─── Source data
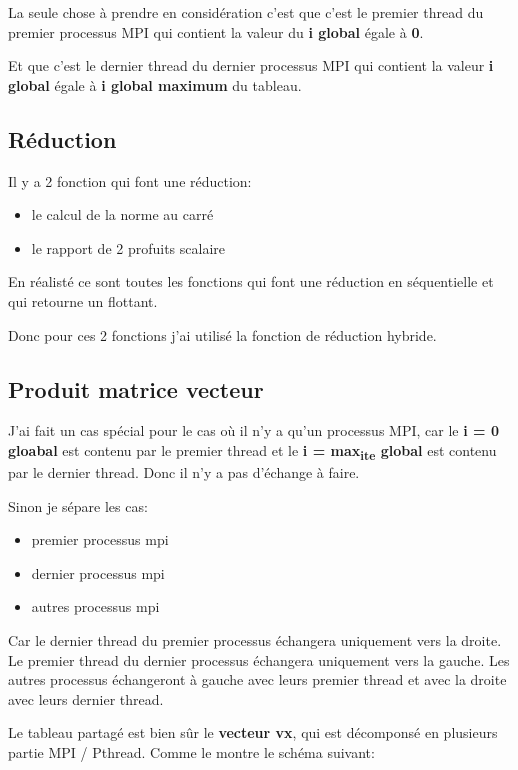 \documentclass[11pt]{article}
\begin{document}
La seule chose à prendre en considération c'est que c'est le premier thread
du premier processus MPI qui contient la valeur du \textbf{i global} égale à \textbf{0}.

Et que c'est le dernier thread du dernier processus MPI qui contient la
valeur \textbf{i global} égale à \textbf{i global maximum} du tableau.

\subsection{Réduction}
\label{sec:org69736e1}

Il y a 2 fonction qui font une réduction:
\begin{itemize}
\item le calcul de la norme au carré
\item le rapport de 2 profuits scalaire
\end{itemize}


En réalisté ce sont toutes les fonctions qui font une réduction en
séquentielle et qui retourne un flottant.

Donc pour ces 2 fonctions j'ai utilisé la fonction de réduction hybride.

\subsection{Produit matrice vecteur}
\label{sec:org6c244d4}

J'ai fait un cas spécial pour le cas où il n'y a qu'un processus MPI, car le
\textbf{i = 0 gloabal} est contenu par le premier thread et le \textbf{i = max\textsubscript{ite} global}
est contenu par le dernier thread. Donc il n'y a pas d'échange à faire.

Sinon je sépare les cas:
\begin{itemize}
\item premier processus mpi
\item dernier processus mpi
\item autres processus mpi
\end{itemize}


Car le dernier thread du premier processus échangera uniquement vers la
droite.
Le premier thread du dernier processus échangera uniquement vers la gauche.
Les autres processus échangeront à gauche avec leurs premier thread et avec
la droite avec leurs dernier thread.

Le tableau partagé est bien sûr le \textbf{vecteur vx}, qui est décomponsé en
plusieurs partie MPI / Pthread. Comme le montre le schéma suivant:
\end{document}
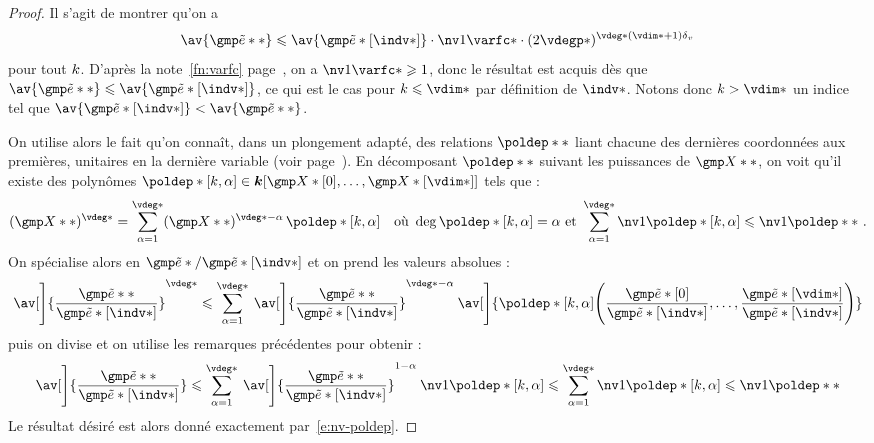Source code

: \begin{proof}
  Il s'agit de montrer qu'on a
  \begin{equation}
    \av{ \cexa** }
    \le
    \av{ \cexa*[\indv*] }
    \cdot \nv1{ \varfc* }
    \cdot ( 2 \vdegp* )^{\vdeg* (\vdim* + 1) \dv}
  \end{equation}
  pour tout \( k \). D'après la note~\ref{fn:varfc}
  page~\pageref{fn:varfc}, on a \( \nv1{ \varfc* } \ge 1 \), donc le résultat
  est acquis dès que \( \av{ \cexa** } \le \av{ \cexa*[\indv*] } \), ce qui est
  le cas pour \( \ind \le \vdim* \) par définition de \( \indv* \). Notons donc
  \( \ind > \vdim* \) un indice tel que \( \av{ \cexa*[\indv*] } < \av{ \cexa**
    } \).

  On utilise alors le fait qu'on connaît, dans un plongement adapté, des
  relations \( \poldep** \) liant chacune des dernières coordonnées aux
  premières,  unitaires en la dernière variable (voir
  page~\pageref{p:def-poldep}). En décomposant \( \poldep**
  \) suivant les puissances de \( \vmp** \), on voit qu'il existe des
  polynômes \( \poldep*[\ind, \alpha] \in \cdn[ \vmp*[0], \dots, \vmp*[\vdim*]
    ] \) tels que :
  \begin{equation}
    (\vmp**) ^{ \vdeg* }
    =
    \sum_{ \alpha=1 }^{ \vdeg* }
    (\vmp**) ^{ \vdeg* - \alpha }
    \, \poldep*[\ind, \alpha]
    \quad\text{où }
    \deg \poldep*[\ind, \alpha] = \alpha
    \text{ et }
    \sum_{ \alpha=1 }^{ \vdeg* } \nv1{ \poldep*[\ind, \alpha] }
    \le \nv1{ \poldep** }
    \pmm.
  \end{equation}
  On spécialise alors en \( \cexa* / \cexa*[\indv*] \) et on prend les valeurs
  absolues :
  \begin{equation}
    \av[\Bigg]{ \frac{ \cexa** }{ \cexa*[\indv*] } }^{ \vdeg* }
    \le
    \sum_{ \alpha=1 }^{ \vdeg* }
    \: \av[\Bigg]{ \frac{ \cexa** }{ \cexa*[\indv*] } }^{ \vdeg* - \alpha }
    \: \av[\Bigg]{
      \poldep*[\ind, \alpha] \Biggl(
        \frac{ \cexa*[0] }{ \cexa*[\indv*] }, \dots,
        \frac{ \cexa*[\vdim*] }{ \cexa*[\indv*] }
      \Biggr)
    }
  \end{equation}
  puis on divise et on utilise les remarques précédentes pour obtenir :
  \begin{align}
    \av[\Bigg]{ \frac{ \cexa** }{ \cexa*[\indv*] } }
    \le
    \sum_{ \alpha=1 }^{ \vdeg* }
    \: \av[\Bigg]{ \frac{ \cexa** }{ \cexa*[\indv*] } }^{ 1 - \alpha }
    \: \nv1{ \poldep*[\ind, \alpha] }
    \le
    \sum_{ \alpha=1 }^{ \vdeg* }
    \nv1{ \poldep*[\ind, \alpha] }
    \le
    \nv1{ \poldep** }
  \end{align}
  Le résultat désiré est alors donné exactement par~\eqref{e:nv-poldep}.
\end{proof}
──────
■ **Task details**: On how many lines above does the word "utilise" appear? Answer with that figure only.

■ **Solution to the exercise**: 2